--- ACTIVITY ---
Check every line below, and copy those that include "partial".

....................

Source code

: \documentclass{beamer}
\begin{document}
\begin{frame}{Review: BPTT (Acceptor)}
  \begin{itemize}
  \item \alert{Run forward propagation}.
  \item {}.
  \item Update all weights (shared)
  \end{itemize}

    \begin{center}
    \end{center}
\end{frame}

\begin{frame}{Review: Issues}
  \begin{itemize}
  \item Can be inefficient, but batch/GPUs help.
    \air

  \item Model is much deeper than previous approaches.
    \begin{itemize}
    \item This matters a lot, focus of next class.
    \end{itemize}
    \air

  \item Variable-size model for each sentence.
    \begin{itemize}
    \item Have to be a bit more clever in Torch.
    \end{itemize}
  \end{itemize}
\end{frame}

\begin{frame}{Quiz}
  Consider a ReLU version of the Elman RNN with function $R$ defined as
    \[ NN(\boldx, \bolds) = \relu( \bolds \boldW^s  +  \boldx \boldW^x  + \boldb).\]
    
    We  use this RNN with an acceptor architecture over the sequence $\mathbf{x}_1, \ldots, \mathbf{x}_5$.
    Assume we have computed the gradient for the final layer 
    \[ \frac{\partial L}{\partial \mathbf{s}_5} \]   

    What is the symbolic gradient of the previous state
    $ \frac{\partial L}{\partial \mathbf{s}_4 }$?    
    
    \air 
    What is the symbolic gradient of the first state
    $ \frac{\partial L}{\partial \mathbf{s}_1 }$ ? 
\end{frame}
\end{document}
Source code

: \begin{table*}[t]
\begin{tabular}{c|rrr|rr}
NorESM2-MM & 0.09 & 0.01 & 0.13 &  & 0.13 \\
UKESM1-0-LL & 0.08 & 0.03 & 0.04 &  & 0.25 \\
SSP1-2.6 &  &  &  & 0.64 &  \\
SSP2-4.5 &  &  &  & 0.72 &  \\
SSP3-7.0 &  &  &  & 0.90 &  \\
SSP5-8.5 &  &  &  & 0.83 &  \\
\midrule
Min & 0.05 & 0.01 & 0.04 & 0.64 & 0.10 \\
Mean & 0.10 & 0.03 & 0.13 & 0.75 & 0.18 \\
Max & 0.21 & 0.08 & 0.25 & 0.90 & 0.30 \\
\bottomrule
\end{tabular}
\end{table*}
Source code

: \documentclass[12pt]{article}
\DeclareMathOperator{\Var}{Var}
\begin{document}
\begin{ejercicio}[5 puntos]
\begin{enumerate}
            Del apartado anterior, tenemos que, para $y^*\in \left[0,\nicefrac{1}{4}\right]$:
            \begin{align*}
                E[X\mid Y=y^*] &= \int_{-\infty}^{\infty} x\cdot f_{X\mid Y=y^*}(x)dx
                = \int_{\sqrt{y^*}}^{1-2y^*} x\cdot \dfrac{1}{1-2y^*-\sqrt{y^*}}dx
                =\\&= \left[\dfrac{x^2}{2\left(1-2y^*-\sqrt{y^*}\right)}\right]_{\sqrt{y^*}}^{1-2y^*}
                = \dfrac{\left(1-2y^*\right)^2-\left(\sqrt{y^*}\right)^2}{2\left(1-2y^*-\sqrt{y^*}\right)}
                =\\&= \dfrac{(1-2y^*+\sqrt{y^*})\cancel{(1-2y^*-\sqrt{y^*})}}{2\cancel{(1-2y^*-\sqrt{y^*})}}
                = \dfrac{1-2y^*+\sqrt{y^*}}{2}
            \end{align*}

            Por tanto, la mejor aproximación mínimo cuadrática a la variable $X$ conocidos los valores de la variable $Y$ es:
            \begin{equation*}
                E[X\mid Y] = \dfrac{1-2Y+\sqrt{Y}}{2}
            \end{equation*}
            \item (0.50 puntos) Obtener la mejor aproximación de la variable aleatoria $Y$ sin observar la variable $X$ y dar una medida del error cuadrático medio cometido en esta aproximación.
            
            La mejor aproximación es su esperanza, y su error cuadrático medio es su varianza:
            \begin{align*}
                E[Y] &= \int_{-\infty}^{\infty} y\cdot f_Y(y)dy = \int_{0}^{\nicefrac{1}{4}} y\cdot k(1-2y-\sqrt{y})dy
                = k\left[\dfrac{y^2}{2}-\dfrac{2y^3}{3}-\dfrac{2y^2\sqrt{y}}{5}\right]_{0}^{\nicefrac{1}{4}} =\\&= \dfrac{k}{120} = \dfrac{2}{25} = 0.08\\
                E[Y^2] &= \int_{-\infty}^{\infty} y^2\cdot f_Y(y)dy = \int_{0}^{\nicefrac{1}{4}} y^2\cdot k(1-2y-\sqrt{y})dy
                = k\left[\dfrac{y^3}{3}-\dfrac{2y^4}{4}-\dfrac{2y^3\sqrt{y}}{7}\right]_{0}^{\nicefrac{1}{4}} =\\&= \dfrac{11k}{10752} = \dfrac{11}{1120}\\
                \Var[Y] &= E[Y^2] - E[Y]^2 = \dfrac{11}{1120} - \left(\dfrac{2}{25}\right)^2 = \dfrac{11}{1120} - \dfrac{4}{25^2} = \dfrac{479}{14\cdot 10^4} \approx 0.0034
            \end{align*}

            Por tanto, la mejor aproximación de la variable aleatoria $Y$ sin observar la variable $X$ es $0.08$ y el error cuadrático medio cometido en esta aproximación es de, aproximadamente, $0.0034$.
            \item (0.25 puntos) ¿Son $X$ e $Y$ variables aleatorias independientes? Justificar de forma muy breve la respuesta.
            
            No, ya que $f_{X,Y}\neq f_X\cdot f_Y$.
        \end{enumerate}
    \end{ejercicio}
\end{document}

....................

--- EXPECTED OUTPUT ---
    \[ \frac{\partial L}{\partial \mathbf{s}_5} \]   
    $ \frac{\partial L}{\partial \mathbf{s}_4 }$?    
    $ \frac{\partial L}{\partial \mathbf{s}_1 }$ ? 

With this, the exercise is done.